▸ **What the task requires**
Write out each record exactly as given, but do not include the pictures.

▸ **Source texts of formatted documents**
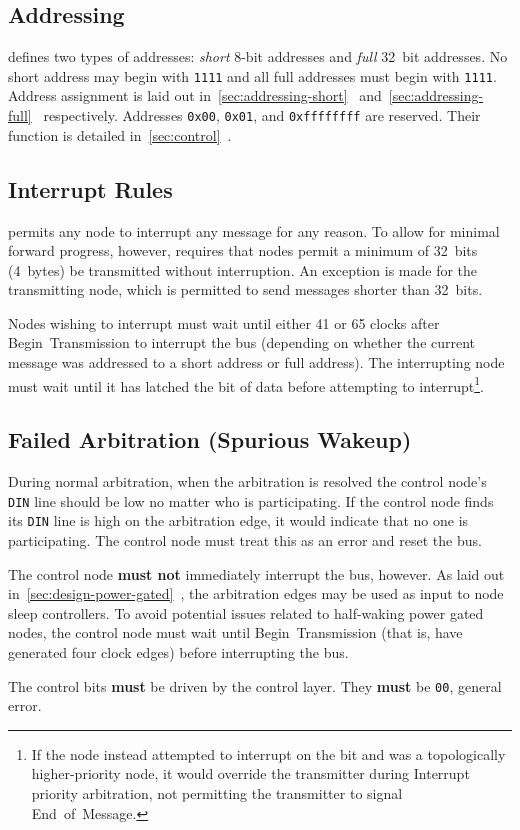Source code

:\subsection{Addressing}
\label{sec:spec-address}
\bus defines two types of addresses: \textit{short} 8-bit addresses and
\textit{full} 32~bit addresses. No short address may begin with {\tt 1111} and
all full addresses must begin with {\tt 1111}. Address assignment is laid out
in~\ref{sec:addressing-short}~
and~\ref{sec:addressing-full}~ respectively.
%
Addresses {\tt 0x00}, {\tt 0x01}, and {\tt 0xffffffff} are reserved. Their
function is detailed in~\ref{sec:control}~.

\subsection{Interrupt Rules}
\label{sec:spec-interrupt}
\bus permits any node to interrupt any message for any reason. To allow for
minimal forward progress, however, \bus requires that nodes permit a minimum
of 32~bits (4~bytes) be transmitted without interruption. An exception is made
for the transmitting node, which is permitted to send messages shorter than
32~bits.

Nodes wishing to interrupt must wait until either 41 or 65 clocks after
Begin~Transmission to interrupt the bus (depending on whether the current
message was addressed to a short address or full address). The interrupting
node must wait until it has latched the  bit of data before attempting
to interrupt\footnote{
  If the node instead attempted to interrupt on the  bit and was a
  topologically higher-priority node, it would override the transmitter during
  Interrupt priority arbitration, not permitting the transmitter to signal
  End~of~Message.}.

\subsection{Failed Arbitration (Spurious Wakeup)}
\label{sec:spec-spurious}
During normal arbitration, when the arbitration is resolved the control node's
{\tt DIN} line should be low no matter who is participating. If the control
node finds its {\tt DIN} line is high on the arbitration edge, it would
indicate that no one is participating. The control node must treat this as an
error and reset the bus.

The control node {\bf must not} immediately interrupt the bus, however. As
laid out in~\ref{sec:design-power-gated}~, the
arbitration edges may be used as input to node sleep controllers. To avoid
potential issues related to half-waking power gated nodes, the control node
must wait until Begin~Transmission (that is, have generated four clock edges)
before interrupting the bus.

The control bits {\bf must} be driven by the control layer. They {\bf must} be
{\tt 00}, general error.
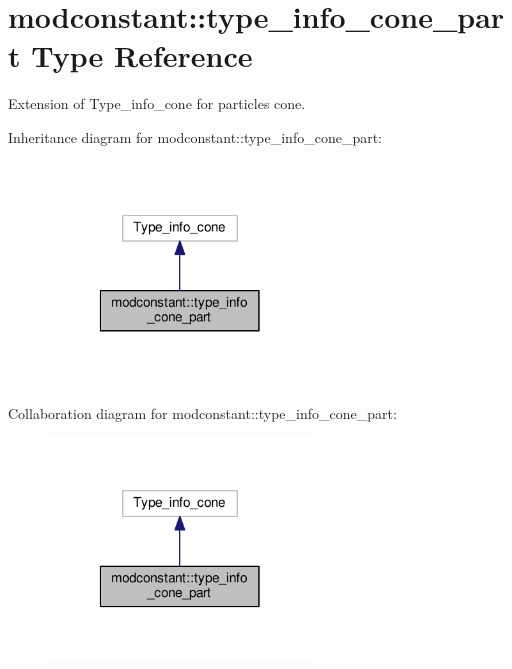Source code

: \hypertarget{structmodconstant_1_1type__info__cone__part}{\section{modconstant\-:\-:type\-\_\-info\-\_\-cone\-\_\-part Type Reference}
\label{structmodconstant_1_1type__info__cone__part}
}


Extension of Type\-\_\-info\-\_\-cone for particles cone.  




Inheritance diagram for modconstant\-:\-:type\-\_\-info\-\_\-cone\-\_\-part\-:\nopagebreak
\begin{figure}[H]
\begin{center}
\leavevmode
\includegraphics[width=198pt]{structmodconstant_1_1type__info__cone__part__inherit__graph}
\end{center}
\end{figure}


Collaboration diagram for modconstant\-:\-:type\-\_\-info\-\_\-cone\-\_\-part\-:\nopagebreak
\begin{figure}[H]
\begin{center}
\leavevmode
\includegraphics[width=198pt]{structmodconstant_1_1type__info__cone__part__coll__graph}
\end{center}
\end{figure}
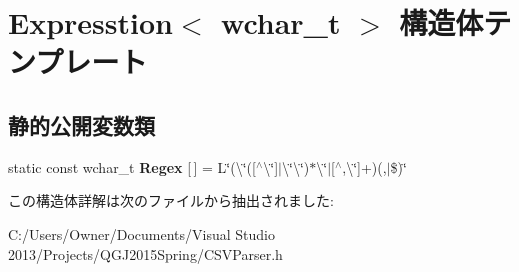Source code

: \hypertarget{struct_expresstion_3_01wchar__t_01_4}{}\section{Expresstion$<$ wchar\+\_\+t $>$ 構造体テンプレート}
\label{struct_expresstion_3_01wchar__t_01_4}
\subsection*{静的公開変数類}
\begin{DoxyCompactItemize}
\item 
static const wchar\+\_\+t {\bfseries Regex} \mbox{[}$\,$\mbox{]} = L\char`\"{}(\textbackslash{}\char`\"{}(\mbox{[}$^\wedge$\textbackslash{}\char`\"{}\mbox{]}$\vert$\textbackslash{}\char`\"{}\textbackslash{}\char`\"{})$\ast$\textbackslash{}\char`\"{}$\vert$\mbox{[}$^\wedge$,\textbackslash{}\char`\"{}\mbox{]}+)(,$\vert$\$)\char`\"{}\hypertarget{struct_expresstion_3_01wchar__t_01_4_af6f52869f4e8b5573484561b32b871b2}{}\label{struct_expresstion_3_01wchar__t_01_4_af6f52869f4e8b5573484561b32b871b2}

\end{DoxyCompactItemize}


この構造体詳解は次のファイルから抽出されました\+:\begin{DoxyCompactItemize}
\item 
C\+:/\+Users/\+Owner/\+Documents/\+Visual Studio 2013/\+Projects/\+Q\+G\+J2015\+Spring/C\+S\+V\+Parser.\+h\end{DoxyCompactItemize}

▸ **Exercise result**
Source code

:\subsection{Addressing}
\label{sec:spec-address}
\bus defines two types of addresses: \textit{short} 8-bit addresses and
\textit{full} 32~bit addresses. No short address may begin with {\tt 1111} and
all full addresses must begin with {\tt 1111}. Address assignment is laid out
in~\ref{sec:addressing-short}~
and~\ref{sec:addressing-full}~ respectively.
%
Addresses {\tt 0x00}, {\tt 0x01}, and {\tt 0xffffffff} are reserved. Their
function is detailed in~\ref{sec:control}~.

\subsection{Interrupt Rules}
\label{sec:spec-interrupt}
\bus permits any node to interrupt any message for any reason. To allow for
minimal forward progress, however, \bus requires that nodes permit a minimum
of 32~bits (4~bytes) be transmitted without interruption. An exception is made
for the transmitting node, which is permitted to send messages shorter than
32~bits.

Nodes wishing to interrupt must wait until either 41 or 65 clocks after
Begin~Transmission to interrupt the bus (depending on whether the current
message was addressed to a short address or full address). The interrupting
node must wait until it has latched the  bit of data before attempting
to interrupt\footnote{
  If the node instead attempted to interrupt on the  bit and was a
  topologically higher-priority node, it would override the transmitter during
  Interrupt priority arbitration, not permitting the transmitter to signal
  End~of~Message.}.

\subsection{Failed Arbitration (Spurious Wakeup)}
\label{sec:spec-spurious}
During normal arbitration, when the arbitration is resolved the control node's
{\tt DIN} line should be low no matter who is participating. If the control
node finds its {\tt DIN} line is high on the arbitration edge, it would
indicate that no one is participating. The control node must treat this as an
error and reset the bus.

The control node {\bf must not} immediately interrupt the bus, however. As
laid out in~\ref{sec:design-power-gated}~, the
arbitration edges may be used as input to node sleep controllers. To avoid
potential issues related to half-waking power gated nodes, the control node
must wait until Begin~Transmission (that is, have generated four clock edges)
before interrupting the bus.

The control bits {\bf must} be driven by the control layer. They {\bf must} be
{\tt 00}, general error.
Source code

: \hypertarget{structmodconstant_1_1type__info__cone__part}{\section{modconstant\-:\-:type\-\_\-info\-\_\-cone\-\_\-part Type Reference}
\label{structmodconstant_1_1type__info__cone__part}
}


Extension of Type\-\_\-info\-\_\-cone for particles cone.  




Inheritance diagram for modconstant\-:\-:type\-\_\-info\-\_\-cone\-\_\-part\-:\nopagebreak
\begin{figure}[H]
\begin{center}
\leavevmode
\includegraphics[width=198pt]{structmodconstant_1_1type__info__cone__part__inherit__graph}
\end{center}
\end{figure}


Collaboration diagram for modconstant\-:\-:type\-\_\-info\-\_\-cone\-\_\-part\-:\nopagebreak
\begin{figure}[H]
\begin{center}
\leavevmode
\includegraphics[width=198pt]{structmodconstant_1_1type__info__cone__part__coll__graph}
\end{center}
\end{figure}
Source code

: \hypertarget{struct_expresstion_3_01wchar__t_01_4}{}\section{Expresstion$<$ wchar\+\_\+t $>$ 構造体テンプレート}
\label{struct_expresstion_3_01wchar__t_01_4}
\subsection*{静的公開変数類}
\begin{DoxyCompactItemize}
\item 
static const wchar\+\_\+t {\bfseries Regex} \mbox{[}$\,$\mbox{]} = L\char`\"{}(\textbackslash{}\char`\"{}(\mbox{[}$^\wedge$\textbackslash{}\char`\"{}\mbox{]}$\vert$\textbackslash{}\char`\"{}\textbackslash{}\char`\"{})$\ast$\textbackslash{}\char`\"{}$\vert$\mbox{[}$^\wedge$,\textbackslash{}\char`\"{}\mbox{]}+)(,$\vert$\$)\char`\"{}\hypertarget{struct_expresstion_3_01wchar__t_01_4_af6f52869f4e8b5573484561b32b871b2}{}\label{struct_expresstion_3_01wchar__t_01_4_af6f52869f4e8b5573484561b32b871b2}

\end{DoxyCompactItemize}


この構造体詳解は次のファイルから抽出されました\+:\begin{DoxyCompactItemize}
\item 
C\+:/\+Users/\+Owner/\+Documents/\+Visual Studio 2013/\+Projects/\+Q\+G\+J2015\+Spring/C\+S\+V\+Parser.\+h\end{DoxyCompactItemize}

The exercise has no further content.